▶ [Problem requirements]: In the records below, find each line holding the word "cite" and copy it.
Segment Start: Stored data
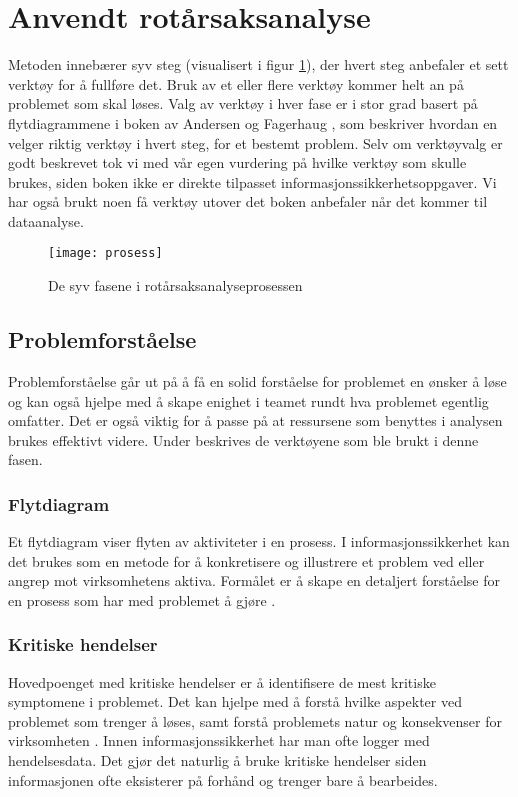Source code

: \section{Anvendt rotårsaksanalyse}
Metoden innebærer syv steg (visualisert i figur \ref{fig:prosess}), der hvert steg anbefaler et sett verktøy for å fullføre det. Bruk av et eller flere verktøy kommer helt an på problemet som skal løses. Valg av verktøy i hver fase er i stor grad basert på flytdiagrammene i boken av Andersen og Fagerhaug \cite{RCA}, som beskriver hvordan en velger riktig verktøy i hvert steg, for et bestemt problem. Selv om verktøyvalg er godt beskrevet tok vi med vår egen vurdering på hvilke verktøy som skulle brukes, siden boken ikke er direkte tilpasset informasjonssikkerhetsoppgaver. Vi har også brukt noen få verktøy utover det boken anbefaler når det kommer til dataanalyse. 

\begin{figure}[H]
    \centering
    \texttt{[image: prosess]}
    \caption[RCA-prosess]{De syv fasene i rotårsaksanalyseprosessen}
    \label{fig:prosess}
\end{figure}

\subsection{Problemforståelse}
Problemforståelse går ut på å få en solid forståelse for problemet en ønsker å løse og kan også hjelpe med å skape enighet i teamet rundt hva problemet egentlig omfatter. Det er også viktig for å passe på at ressursene som benyttes i analysen brukes effektivt videre. Under beskrives de verktøyene som ble brukt i denne fasen. 

\subsubsection{Flytdiagram}
Et flytdiagram viser flyten av aktiviteter i en prosess. I informasjonssikkerhet kan det brukes som en metode for å konkretisere og illustrere et problem ved eller angrep mot virksomhetens aktiva. Formålet er å skape en detaljert forståelse for en prosess som har med problemet å gjøre \cite{RCA}.

\subsubsection{Kritiske hendelser}
Hovedpoenget med kritiske hendelser er å identifisere de mest kritiske symptomene i problemet. Det kan hjelpe med å forstå hvilke aspekter ved problemet som trenger å løses, samt forstå problemets natur og konsekvenser for virksomheten \cite{RCA}. Innen informasjonssikkerhet har man ofte logger med hendelsesdata. Det gjør det naturlig å bruke kritiske hendelser siden informasjonen ofte eksisterer på forhånd og trenger bare å bearbeides.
Segment End: Stored data
▶ [Exercise solution]:
Metoden innebærer syv steg (visualisert i figur \ref{fig:prosess}), der hvert steg anbefaler et sett verktøy for å fullføre det. Bruk av et eller flere verktøy kommer helt an på problemet som skal løses. Valg av verktøy i hver fase er i stor grad basert på flytdiagrammene i boken av Andersen og Fagerhaug \cite{RCA}, som beskriver hvordan en velger riktig verktøy i hvert steg, for et bestemt problem. Selv om verktøyvalg er godt beskrevet tok vi med vår egen vurdering på hvilke verktøy som skulle brukes, siden boken ikke er direkte tilpasset informasjonssikkerhetsoppgaver. Vi har også brukt noen få verktøy utover det boken anbefaler når det kommer til dataanalyse. 
Et flytdiagram viser flyten av aktiviteter i en prosess. I informasjonssikkerhet kan det brukes som en metode for å konkretisere og illustrere et problem ved eller angrep mot virksomhetens aktiva. Formålet er å skape en detaljert forståelse for en prosess som har med problemet å gjøre \cite{RCA}.
Hovedpoenget med kritiske hendelser er å identifisere de mest kritiske symptomene i problemet. Det kan hjelpe med å forstå hvilke aspekter ved problemet som trenger å løses, samt forstå problemets natur og konsekvenser for virksomheten \cite{RCA}. Innen informasjonssikkerhet har man ofte logger med hendelsesdata. Det gjør det naturlig å bruke kritiske hendelser siden informasjonen ofte eksisterer på forhånd og trenger bare å bearbeides.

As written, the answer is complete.